The committee’s report identifies seven broad goals for improving nursing home quality. Those goals, and their myriad supporting recommendations, are designed to help our nation:

  • Deliver comprehensive, person-centered, equitable nursing home care.
  • Ensure a well-prepared, empowered, and appropriately compensated workforce.
  • Increase transparency and accountability of finances, operations, and ownership.
  • Create a more rational and robust financing system.
  • Design a more effective and responsive system of quality assurance.
  • Expand and enhance quality measurement and continuous quality improvement.
  • Adopt health information technology in all nursing homes.

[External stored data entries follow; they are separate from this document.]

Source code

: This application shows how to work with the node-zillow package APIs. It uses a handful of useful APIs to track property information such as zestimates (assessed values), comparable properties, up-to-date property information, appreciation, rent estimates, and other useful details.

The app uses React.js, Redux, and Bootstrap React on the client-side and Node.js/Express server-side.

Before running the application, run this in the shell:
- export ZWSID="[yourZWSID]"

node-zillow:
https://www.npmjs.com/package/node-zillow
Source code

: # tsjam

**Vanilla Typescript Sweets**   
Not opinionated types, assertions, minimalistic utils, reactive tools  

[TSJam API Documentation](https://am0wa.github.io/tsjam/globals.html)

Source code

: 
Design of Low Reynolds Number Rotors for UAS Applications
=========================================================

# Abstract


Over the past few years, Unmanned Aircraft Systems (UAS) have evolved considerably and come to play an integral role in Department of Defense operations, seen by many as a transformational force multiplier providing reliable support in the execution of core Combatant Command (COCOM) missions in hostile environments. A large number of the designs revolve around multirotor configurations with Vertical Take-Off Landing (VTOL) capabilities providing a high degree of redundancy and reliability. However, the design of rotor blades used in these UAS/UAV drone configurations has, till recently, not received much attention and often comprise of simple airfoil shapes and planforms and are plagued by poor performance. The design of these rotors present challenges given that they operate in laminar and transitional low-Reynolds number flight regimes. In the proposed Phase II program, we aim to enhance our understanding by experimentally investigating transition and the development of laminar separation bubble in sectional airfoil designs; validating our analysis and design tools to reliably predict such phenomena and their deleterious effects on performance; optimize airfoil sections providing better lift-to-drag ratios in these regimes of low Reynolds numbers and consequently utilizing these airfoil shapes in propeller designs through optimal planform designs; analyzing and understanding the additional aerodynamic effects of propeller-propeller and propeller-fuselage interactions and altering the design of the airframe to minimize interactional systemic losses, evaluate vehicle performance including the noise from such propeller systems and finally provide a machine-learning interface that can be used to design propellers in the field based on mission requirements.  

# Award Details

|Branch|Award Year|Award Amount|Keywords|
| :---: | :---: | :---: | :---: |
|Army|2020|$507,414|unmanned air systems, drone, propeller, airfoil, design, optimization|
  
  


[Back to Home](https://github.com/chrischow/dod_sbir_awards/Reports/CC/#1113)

This is an aggressive agenda for our field and our nation. Translating the NASEM report’s recommendations into policy and practice will be a daunting challenge.

Fortunately, LeadingAge will not be tackling that challenge all by itself.

First, we will be working with many stakeholders throughout the project, including nursing home residents and family members, providers, surveyors, state officials, national experts, advocacy groups, researchers, foundations, policymakers, frontline professional caregivers and other clinicians, family caregivers, quality improvement organizations, and others. A steering committee will play a central role in ensuring collaboration and helping to achieve consensus across all stakeholder groups. An action coalition will provide input and assistance to help us move from recommendation to action.

In addition, Alice Bonner, PhD, RN, FAAN, a geriatric nurse practitioner, senior advisor for aging at the Institute of Healthcare Improvement, and reviewer of the NASEM report, will join me in co-leading this project. JAHF, also a funder of the NASEM study, will be with us throughout this journey. And, of course, we’ll have the comprehensive NASEM report to guide our work.

We’ll also have another group of vitally important partners: LeadingAge members. Without you, we would be hard-pressed to lead this ambitious effort to improve the quality of nursing home care. We’re counting on you to provide valuable input, based on your first-hand knowledge of the challenges facing nursing homes, your wisdom about what’s needed to meet those challenges, your experience fighting COVID-19, and your dedication to older adults.

We can’t do this without you.

Significantly, JAHF said it selected LeadingAge for this grant because of the breadth of our membership across the continuum of nonprofit providers of aging services, our efforts to build coalitions of stakeholders with diverse perspectives, and our ability to forge policy approaches with broad appeal. This is a ringing endorsement of LeadingAge’s mission—and of your mission.

Together, let’s accept the challenge before us. We are up to the task and the nation is counting on us.